Um einen älteren Beitrag zu ergänzen:

Zitat von Savini im Beitrag #163
Ich finde es witzig, dass so oft betont wurde, der Film beginne stark und hänge später durch. Für die Spannung zu Beginn sorgen fast durchgehend Stuart Bresset und die von ihm ausgehenden Aktionen (Anrufe, Anschläge); ohne diese wäre der Film sicher noch viel langweiliger.
Im Roman gibt es zu Beginn "nur" das versuchte Überfahren und die Pralinen (dass diese vergiftet sind, erfährt man dort später; es dürfte aber kaum überraschend sein).
Ansonsten sorgt dort allenfalls das Stalken durch Michael Dorn für eine "mysteriöse" Stimmung; aber da er im Film von "Blacky" verkörpert wird, war dort von vornherein klar, dass er rechtschaffene Motive haben muss.

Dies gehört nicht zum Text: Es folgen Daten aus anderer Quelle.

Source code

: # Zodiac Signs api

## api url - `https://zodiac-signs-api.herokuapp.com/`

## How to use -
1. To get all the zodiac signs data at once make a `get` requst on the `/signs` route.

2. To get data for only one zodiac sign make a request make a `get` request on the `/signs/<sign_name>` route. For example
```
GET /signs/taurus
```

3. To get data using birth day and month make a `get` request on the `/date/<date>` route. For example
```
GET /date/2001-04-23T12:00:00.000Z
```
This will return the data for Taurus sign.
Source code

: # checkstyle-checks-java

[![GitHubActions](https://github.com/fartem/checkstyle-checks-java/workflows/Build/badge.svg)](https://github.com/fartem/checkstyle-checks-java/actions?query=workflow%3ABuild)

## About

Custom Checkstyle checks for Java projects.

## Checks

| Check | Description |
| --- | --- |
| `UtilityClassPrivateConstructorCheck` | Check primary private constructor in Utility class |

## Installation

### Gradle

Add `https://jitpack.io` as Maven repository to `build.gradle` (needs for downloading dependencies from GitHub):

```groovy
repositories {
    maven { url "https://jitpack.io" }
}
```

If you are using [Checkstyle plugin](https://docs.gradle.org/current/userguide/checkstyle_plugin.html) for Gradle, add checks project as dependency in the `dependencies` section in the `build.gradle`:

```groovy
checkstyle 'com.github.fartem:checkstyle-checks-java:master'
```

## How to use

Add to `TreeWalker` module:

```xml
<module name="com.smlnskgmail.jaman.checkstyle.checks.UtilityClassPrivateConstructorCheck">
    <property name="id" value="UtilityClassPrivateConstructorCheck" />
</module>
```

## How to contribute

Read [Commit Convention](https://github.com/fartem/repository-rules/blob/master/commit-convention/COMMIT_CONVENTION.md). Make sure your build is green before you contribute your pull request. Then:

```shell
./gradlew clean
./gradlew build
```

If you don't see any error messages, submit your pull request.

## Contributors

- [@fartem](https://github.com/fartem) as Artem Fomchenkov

Im Buch hat Dorns Stalken bereits einige Zeit vor Beginn der Handlung begonnen, worüber sich die Lois und Lizzy wundern. Ansonsten passiert wenig Spektakuläres, bis auf das versuchte Überfahren. Erst nach und nach wird Lois bewusst, dass es jemand auf sie abgesehen hat (spätestens ab der Sache mit dem Balkon). Für einen Film wäre das zu wenig gewesen. Da Dr. Tappat Arzt ist und es im Roman an einer Stelle heißt, er habe während seiner Zeit in Indien Menschen entmündigt, war es naheliegend, ihn zum Leiter einer Anstalt und zum "Herrn und Meister" eines Irren zu machen. Auch wirkt die Anstalt als Schauplatz im Film besser als die Farm der Vorlage gewesen wäre.
Dass Mike Los (bzw. dort Maragret) nach ihrer Flucht auch im "zweiten Finale" anwesend sind, wirkt auch besser und abgerundeter als wenn Lizzy und Selwyn allein dort die Sache beenden; zumal beide Figuren im letzten Drittel des Films sehr in den Hintergrund treten.
Eine weitere Verbesserung sehe ich bei der Szene im Frauengefängnis: Dass Mr. Shaddle Mary Pinder verteidigt hat und deswegen seine Angestellte dorthin schickt, um einige Dinge im Zusammenhang mit der bevorstehenden Entlassung zu regeln, ist in sich logisch.
Im Buch dagegen wird die junge Frau wegen einer ganz anderen Gefangenen nach Telsbury geschickt; da es ihr letzter Besuch dort ist, schlägt der Direktor ihr einen Rundgang vor. Von allen Frauen dort fällt ihr zufällig ausgerechnet Mary Pinder auf, weshalb sie nach dieser fragt. Eigentlich dürfte der Direktor ihr darüber keine Auskunft geben; aber zufällig hat er gerade an diesem Morgen noch einmal in ihrer Akte gelesen und daher das Bedürfnis, mit jemandem über den Fall zu sprechen. Und zufällig erwähnt er noch, dass die im Gefängnis geborene Tochter durch eine Ungeschicklichkeit eine Brandverletzung am Arm erhielt - nachdem Lois zufällig wenige Stunden vorher von Lizzy noch auf ihre Narbe am Arm angesprochen worden war (ob sie sich diese nicht entfernen lassen wolle).
Die Änderung vereinfacht die Sache an dieser Stelle nicht nur, sondern entfernt auch die etwas zu gewollt wirkende Verkettung von Zufällen. Eine gute Entscheidung!

Count Villain Offline




Beiträge: 4.769

30.09.2022 09:46
#170 RE: Wallace der Woche (09): Die seltsame Gräfin (1961) Zitat · Antworten

Zitat von Count Villain im Beitrag #146
Zitat von Dr. Oberzohn im Beitrag #145
Wenn ihr Bruder nun jünger gewesen wäre, was ja nicht klar ist, wie wäre da eigentlich die Erbfolge gewesen ? Hätte da nicht Lady Moron, oder bessergesagt ihr Sohn als nächster männlicher Nachkomme des ursprünglichen Lord, den Titel und den Besitz tatsächlich geerbt ? Keine Ahnung, zumal das englische Erbrecht, gerade auch beim Adel, doch recht komplex ist und mit allerlei Seltsamkeiten aus dem Mittelalter aufwartet. Da habe ich gerade erst einen schönen klassischen Krimi gelesen, bei dem es um eine solche delikate Rechtsfrage ging, die dann auch das Mordmotiv war.


Zwei Möglichkeiten:

1. Ihr Bruder war nicht jünger.
2. Es wird in direkter Linie vererbt, aber Männer haben das Vorrecht.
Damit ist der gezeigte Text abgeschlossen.